Job Description

About AbbVie
AbbVies mission is to discover and deliver innovative medicines that solve serious health issues today and address the medical challenges of tomorrow. We strive to have a remarkable impact on peoples lives across several key therapeutic areas: immunology, oncology, neuroscience, eye care, virology, womens health and gastroenterology, in addition to products and services across its Allergan Aesthetics portfolio. For more information about AbbVie, please visit us at www.abbvie.com. Follow @abbvie on Twitter, Facebook, Instagram, YouTube and LinkedIn.

AbbVie Analytical Research & Development (Analytical R&D;) is a global analytical sciences organization responsible for all CMC analytical activities related to the development of AbbVie's pharmaceutical products. Our scope includes AbbVie's diverse pipeline of innovative small molecule and therapeutic biologic medicines and spans from the selection of Discovery candidate molecules through the transition of analytical methods and testing to commercial labs to support product launch.
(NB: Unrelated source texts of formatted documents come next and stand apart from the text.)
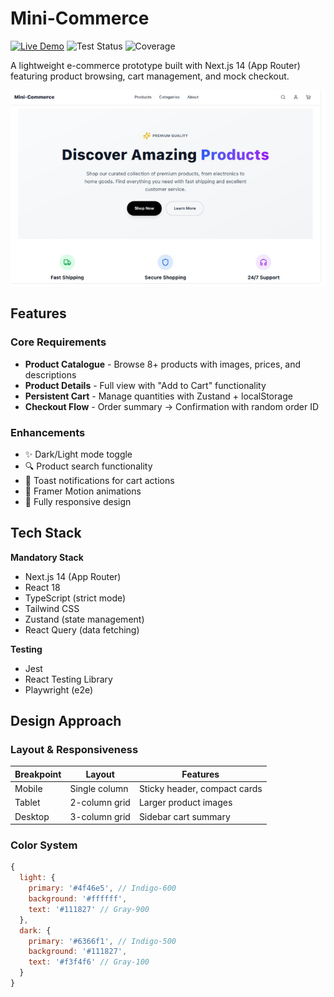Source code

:# Mini-Commerce

[![Live Demo](https://img.shields.io/badge/demo-live-brightgreen)](https://mini-commerce-liart.vercel.app/)
![Test Status](https://img.shields.io/badge/tests-3%20passed-brightgreen)
![Coverage](https://img.shields.io/badge/coverage-85%25-yellow)

A lightweight e-commerce prototype built with Next.js 14 (App Router) featuring product browsing, cart management, and mock checkout.

![Mini-Commerce Screenshot](/public/Mini-commerce.png)

## Features

### Core Requirements

- **Product Catalogue** - Browse 8+ products with images, prices, and descriptions
- **Product Details** - Full view with "Add to Cart" functionality
- **Persistent Cart** - Manage quantities with Zustand + localStorage
- **Checkout Flow** - Order summary → Confirmation with random order ID

### Enhancements

- ✨ Dark/Light mode toggle
- 🔍 Product search functionality
- 🛒 Toast notifications for cart actions
- 💅 Framer Motion animations
- 📱 Fully responsive design

## Tech Stack

**Mandatory Stack**

- Next.js 14 (App Router)
- React 18
- TypeScript (strict mode)
- Tailwind CSS
- Zustand (state management)
- React Query (data fetching)

**Testing**

- Jest
- React Testing Library
- Playwright (e2e)

## Design Approach

### Layout & Responsiveness

| Breakpoint | Layout        | Features                     |
| ---------- | ------------- | ---------------------------- |
| Mobile     | Single column | Sticky header, compact cards |
| Tablet     | 2-column grid | Larger product images        |
| Desktop    | 3-column grid | Sidebar cart summary         |

### Color System

```js
{
  light: {
    primary: '#4f46e5', // Indigo-600
    background: '#ffffff',
    text: '#111827' // Gray-900
  },
  dark: {
    primary: '#6366f1', // Indigo-500
    background: '#111827',
    text: '#f3f4f6' // Gray-100
  }
}
```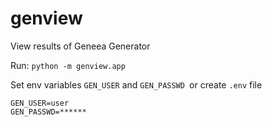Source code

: # genview

View results of Geneea Generator

Run: `python -m genview.app`

Set env variables `GEN_USER` and `GEN_PASSWD `or create `.env` file

```
GEN_USER=user
GEN_PASSWD=******
```
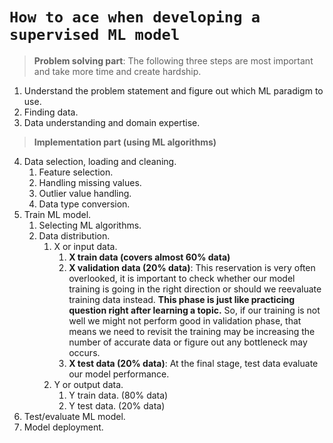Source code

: # **```How to ace when developing a supervised ML model```**

> **Problem solving part**: The following three steps are most important and take more time and create hardship.

1. Understand the problem statement and figure out which ML paradigm to use.
2. Finding data.
3. Data understanding and domain expertise. 

> **Implementation part (using ML algorithms)**

4. Data selection, loading and cleaning.
   1. Feature selection.
   2. Handling missing values.
   3. Outlier value handling.
   4. Data type conversion.
5. Train ML model.
   1. Selecting ML algorithms.
   2. Data distribution.
      1. X or input data.
         1. **X train data (covers almost 60% data)**
         2. **X validation data (20% data)**: This reservation is very often overlooked, it is important to check whether our model training is going in the right direction or should we reevaluate training data instead. **This phase is just like practicing question right after learning a topic.** So, if our training is not well we might not perform good in validation phase, that means we need to revisit the training may be increasing the number of accurate data or figure out any bottleneck may occurs.
         3. **X test data (20% data)**: At the final stage, test data evaluate our model performance.
      2. Y or output data.
         1. Y train data. (80% data)
         2. Y test data. (20% data) 
6. Test/evaluate ML model.
7. Model deployment.


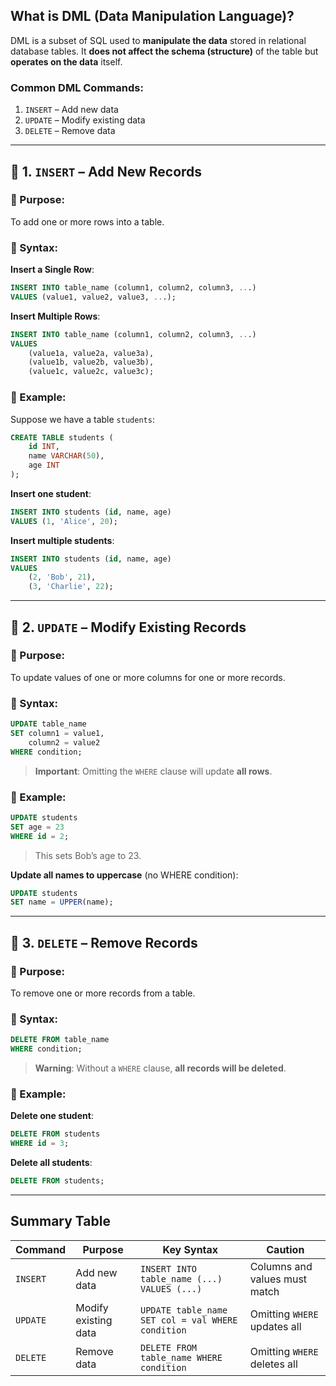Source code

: 

##  **What is DML (Data Manipulation Language)?**

DML is a subset of SQL used to **manipulate the data** stored in relational database tables. It **does not affect the schema (structure)** of the table but **operates on the data** itself.

### Common DML Commands:

1. `INSERT` – Add new data
2. `UPDATE` – Modify existing data
3. `DELETE` – Remove data

---

## 🔹 1. `INSERT` – Add New Records

### 🔸 Purpose:

To add one or more rows into a table.

### 🔸 Syntax:

 **Insert a Single Row**:

```sql
INSERT INTO table_name (column1, column2, column3, ...)
VALUES (value1, value2, value3, ...);
```

 **Insert Multiple Rows**:

```sql
INSERT INTO table_name (column1, column2, column3, ...)
VALUES 
    (value1a, value2a, value3a),
    (value1b, value2b, value3b),
    (value1c, value2c, value3c);
```

### 🔸 Example:

Suppose we have a table `students`:

```sql
CREATE TABLE students (
    id INT,
    name VARCHAR(50),
    age INT
);
```

 **Insert one student**:

```sql
INSERT INTO students (id, name, age)
VALUES (1, 'Alice', 20);
```

 **Insert multiple students**:

```sql
INSERT INTO students (id, name, age)
VALUES 
    (2, 'Bob', 21),
    (3, 'Charlie', 22);
```

---

## 🔹 2. `UPDATE` – Modify Existing Records

### 🔸 Purpose:

To update values of one or more columns for one or more records.

### 🔸 Syntax:

```sql
UPDATE table_name
SET column1 = value1,
    column2 = value2
WHERE condition;
```

>  **Important**: Omitting the `WHERE` clause will update **all rows**.

### 🔸 Example:

```sql
UPDATE students
SET age = 23
WHERE id = 2;
```

> This sets Bob’s age to 23.

 **Update all names to uppercase** (no WHERE condition):

```sql
UPDATE students
SET name = UPPER(name);
```

---

## 🔹 3. `DELETE` – Remove Records

### 🔸 Purpose:

To remove one or more records from a table.

### 🔸 Syntax:

```sql
DELETE FROM table_name
WHERE condition;
```

>  **Warning**: Without a `WHERE` clause, **all records will be deleted**.

### 🔸 Example:

 **Delete one student**:

```sql
DELETE FROM students
WHERE id = 3;
```

 **Delete all students**:

```sql
DELETE FROM students;
```

---

##  Summary Table

| Command  | Purpose              | Key Syntax                                        | Caution                       |
| -------- | -------------------- | ------------------------------------------------- | ----------------------------- |
| `INSERT` | Add new data         | `INSERT INTO table_name (...) VALUES (...)`       | Columns and values must match |
| `UPDATE` | Modify existing data | `UPDATE table_name SET col = val WHERE condition` | Omitting `WHERE` updates all  |
| `DELETE` | Remove data          | `DELETE FROM table_name WHERE condition`          | Omitting `WHERE` deletes all  |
We are building a world-class team of scientists and leaders who will drive the advancement of industry-leading analytical capabilities and make meaningful contributions to advance AbbVie's pipeline of innovative medicines. Careers in AbbVie Analytical R&D; provide unique opportunities to work with global and cross-functional teams to drive exceptional science and innovative product development strategies. We are looking for diverse candidates with strong scientific and leadership experience to join the AbbVie Analytical R&D; team and can offer exciting and rewarding career opportunities for these candidates.

AbbVie is seeking a qualified NMR spectroscopist at our facility located in North Chicago IL. The North Chicago NMR laboratory is a core facility that provides key support for groups across AbbVie. These include the Process Chemistry, Pharmaceutical Operations and Analytical R&D.; The selected candidate will be responsible for interacting closely with these groups to identify areas where NMR can provide essential information and will prioritize projects and generate/analyze data that support synthetic method development and process optimization for late stage compounds. Key contributions include structural determination of process, manufacturing and degradation impurities, quantitation of mutagenic impurities, quality control testing of incoming materials, adulteration testing, characterization of samples entering clinical studies, and investigation of on-market product issues.

On a day to day basis this individual will be responsible for the operation, maintenance, and optimization of NMR instrumentation, robotic systems, and processes for archiving and retrieving data. The lab currently has a Bruker NEO 700 MHz w/ cryoprobe, Bruker Avance III 600 MHz w/ solid state capability, Bruker Nanobay 400 MHz and a Varian MR 400 MHz system.

Qualifications
* Bachelors Degree or equivalent education and typically 10-12 years of experience, Masters Degree or equivalent education and typically 8-10 years of experience, or PhD and typically 0-4 years of experience in the physical sciences and experience with modern NMR techniques and instrumentation for structural identification.
* Previous work experience in a cGMP (i.e. QC or equivalent) pharmaceutical laboratory setting preferred.
* Experienced in laboratory systems (LIMS, CDS, ELN) preferred.
* Effective writer and communicator of research or other regulatory materials.
* Proven effective written and verbal communication skills and ability to interact effectively with interdisciplinary scientists and engineers.
* High attention to detail, creativity in problem solving, strong interpersonal skills and proven ability to successfully work independently and as part of teams.
* Ability to work on multiple and simultaneous projects as part of a team in a global, fast-paced, setting where priorities may change quickly
* Maintaining currency with regulations, for ensuring that the laboratory remains in compliance with these regulations, and for interacting with AbbVie compliance staff and FDA personnel.

Key AbbVie Competencies:

* Builds strong relationships with peers and cross functionally with partners outside of teams to enable higher performance.
* Learns fast, grasps the essence and can change course quickly where indicated.
* Raises the bar and is never satisfied with the status quo.
* Creates a learning environment, open to suggestions and experimentation for improvement.
* Embraces the ideas of others, nurtures innovation and manages innovation to reality.

Significant Work Activities
Continuous sitting for prolonged periods (more than 2 consecutive hours in an 8 hour day)
Travel
Yes, 5 % of the Time
Job Type
Experienced
Schedule
Full-time
Job Level Code
M
Equal Employment Opportunity
At AbbVie, we value bringing together individuals from diverse backgrounds to develop new and innovative solutions for patients. As an equal opportunity employer we do not discriminate on the basis of race, color, religion, national origin, age, sex (including pregnancy), physical or mental disability, medical condition, genetic information gender identity or expression, sexual orientation, marital status, protected veteran status, or any other legally protected characteristic.